If people don’t push limits and boundaries they don’t learn things and move forward. A kid takes his first solo steps and then it’s game on: wandering, exploring and troubleshooting become the order of the day—for years to come. When the training wheels come off our bikes we get a blast of exhilaration and adrenaline—prerequisites for adventure. Then, in the course of our crashing and banging our way toward being fine upstanding adult citizens, we will eventually make some mistakes. We may break a bone or just banged up and get some scrapes—stuff happens. As a result of testing our limitations most of us will probably learn something.
As we age some of us may find that putting ourselves in harm’s way is a great way to test our skills; however, we need to develop said skills before we embark on our quest to go and evperience something. (Training wheels are called training wheels for a reason) This is a prudent mindset. On the other hand some may say we must throw “caution to the wind,” and just jump into whatever endeavor we chose to experience—self-preservation be dammed. “No guts, no glory” is an audacious attitude to possess. This platitude also sounds romantic, and the five syllables strike a deep part of us all. So we are presented with a conflict, and a conflict cannot be resolved without action. So what are we going to do? Should we be prudent and proceed in a judicious manner and weigh our options, or do we “just do it,” (another platitude) whatever it may be.
Now make a note of this five word platitude: prior planning prevents poor performance. I’m not sure how this string of alliteration got tucked away into a file in my head, yet here it is sitting perfectly in the context of this column. The aforementioned simply means that we must be somewhat circumspect when we decide to do something. A guy I knew down in Florida attended Embry-Riddle Aeronautical School in Daytona Beach.
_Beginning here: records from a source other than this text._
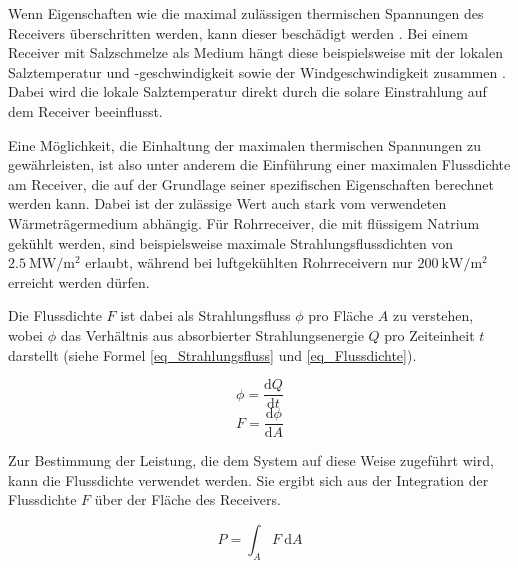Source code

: Wenn Eigenschaften wie die maximal zulässigen thermischen Spannungen des Receivers überschritten werden, kann dieser beschädigt werden \cite{AlbertoSanchez}.
Bei einem Receiver mit Salzschmelze als Medium hängt diese beispielsweise mit der lokalen Salztemperatur und -geschwindigkeit sowie der Windgeschwindigkeit zusammen \cite{VantHull}.
Dabei wird die lokale Salztemperatur direkt durch die solare Einstrahlung auf dem Receiver beeinflusst.

Eine Möglichkeit, die Einhaltung der maximalen thermischen Spannungen zu gewährleisten, ist also unter anderem die Einführung einer maximalen Flussdichte am Receiver, die auf der Grundlage seiner spezifischen Eigenschaften berechnet werden kann.
Dabei ist der zulässige Wert auch stark vom verwendeten Wärmeträgermedium abhängig.
Für Rohrreceiver, die mit flüssigem Natrium gekühlt werden, sind beispielsweise maximale Strahlungsflussdichten von $\SI{2.5}{\mega\watt\per\square\metre}$ erlaubt, während bei luftgekühlten Rohrreceivern nur $\SI{200}{\kilo\watt\per\square\meter}$ \cite[S.17]{DissBelhomme} erreicht werden dürfen.

Die Flussdichte $F$ ist dabei als Strahlungsfluss $\phi$ pro Fläche $A$ zu verstehen, wobei $\phi$ das Verhältnis aus absorbierter Strahlungsenergie $Q$ pro Zeiteinheit $t$ darstellt (siehe Formel \ref{eq_Strahlungsfluss} und \ref{eq_Flussdichte}).

\begin{equation} \label{eq_Strahlungsfluss}
    \phi = \frac{\text{d}Q}{\text{d} t}
\end{equation}
\vspace*{-\baselineskip}
\begin{equation} \label{eq_Flussdichte}
    F = \frac{\text{d}\phi}{\text{d} A}
\end{equation}

Zur Bestimmung der Leistung, die dem System auf diese Weise zugeführt wird, kann die Flussdichte verwendet werden.
Sie ergibt sich aus der Integration der Flussdichte $F$ über der Fläche des Receivers.

\begin{equation} \label{eq_LeistungReceiver}
    P = \int_{A}F~\text{d} A
\end{equation}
He was studying to be a pilot, and is currently a pilot for U. S. Air. Before taking a plane ride with him once in a Cessna 182, were did a pre-flight inspection: elevator and rudder, tires, aileron freedom, flaps (down for inspection), remove tail and wing tie-downs, remove gust lock, fuel, lights, remove chocks, (check fuel), et al. The list was long. Rick was a student pilot stacking hours of flying time, and this was the drill before we took off to fly over sunny Daytona Beach. This guy was meticulous with his inspection. “A good flight involves a good landing,” he said as we did some touch and go landings on some grass strips along the coast. My friend was a funny guy; however, while flying the Cessna he was all business. Furthermore, while on our final approach with a crosswind, he was in complete control of his aircraft as he kicked the rudder and greased us in for an interesting landing. This is a fine example of the previous platitude. Rick had a plan and performed it well.
Recently, a father and son from Australia bought a 43 foot sailboat on Craigslist for 10.000 dollars. Their plan was to sail the boat back to OZ. “We’ve got plenty of food, plenty of booze, good sails and all the safety gear we need, so we’re going to be OK,” said the son, “ we’ve never done anything like this. Dad’s not even a sailor, but he’s a quick study.” This is what we would call an extremely ambitious father and son adventure. However, we will find that these guys did not really dial in to the “prior planning prevents poor performance,” thing noted earlier. This boat was sold for short money, because it had problems. One very major issue was hull delamination, which would no doubt alter the structural integrity of the sailboat—serious stuff on an ocean passage. Furthermore, these guys were advised by the USCG to not leave Newport. The men didn’t listen even though they were warned that a serious ocean storm was imminent. They felt that they would be fine.
Their plan was to sail across the Atlantic, round the tip of South Africa, and then sail through the Southern Ocean to their destination. As a result of their plan they ended up in serious trouble 150 miles south of Nantucket. Subsequently, the men had to alert the coastguard. Because of the inexperienced men’s capricious endeavor, they put not only themselves but also the coastguard rescue team in harm’s way. They did not weigh their options. They were irresponsible and foolhardy. By the time they were safely in the helicopter the winds had increased to 60 knots, and the seas jacked up to 25 feet and were increasing. A few hundred miles further south, the outcome could’ve been much different.
In my book, The Monkey’s Fist, there is a true story titled, “Prudence, Patience and Hope.” This story deals with a small adventure about sailing my 30 foot Ericson sloop, Reverie, from Newport up and around Prudence Island one late October day. What started out as realistically planned sail turned into a test of me and my boat. Moreover, before sailing out of Newport, I had carefully weighed my options. On the way back to Newport after rounding Prudence, I got caught in 40 knots of south wind and things got dicey and very dangerous. Although I enjoy pushing my sailing limits, I did not intentionally put myself or anyone at risk. I wrote the story so I would learn from the experience, and never forget what had happened. Then, I sold it to a sailing magazine. The experience has never left me. Finally, it is good to push limits; however, there is a personable responsibility we all must abide by, and that is to not put someone else in danger—for our folly.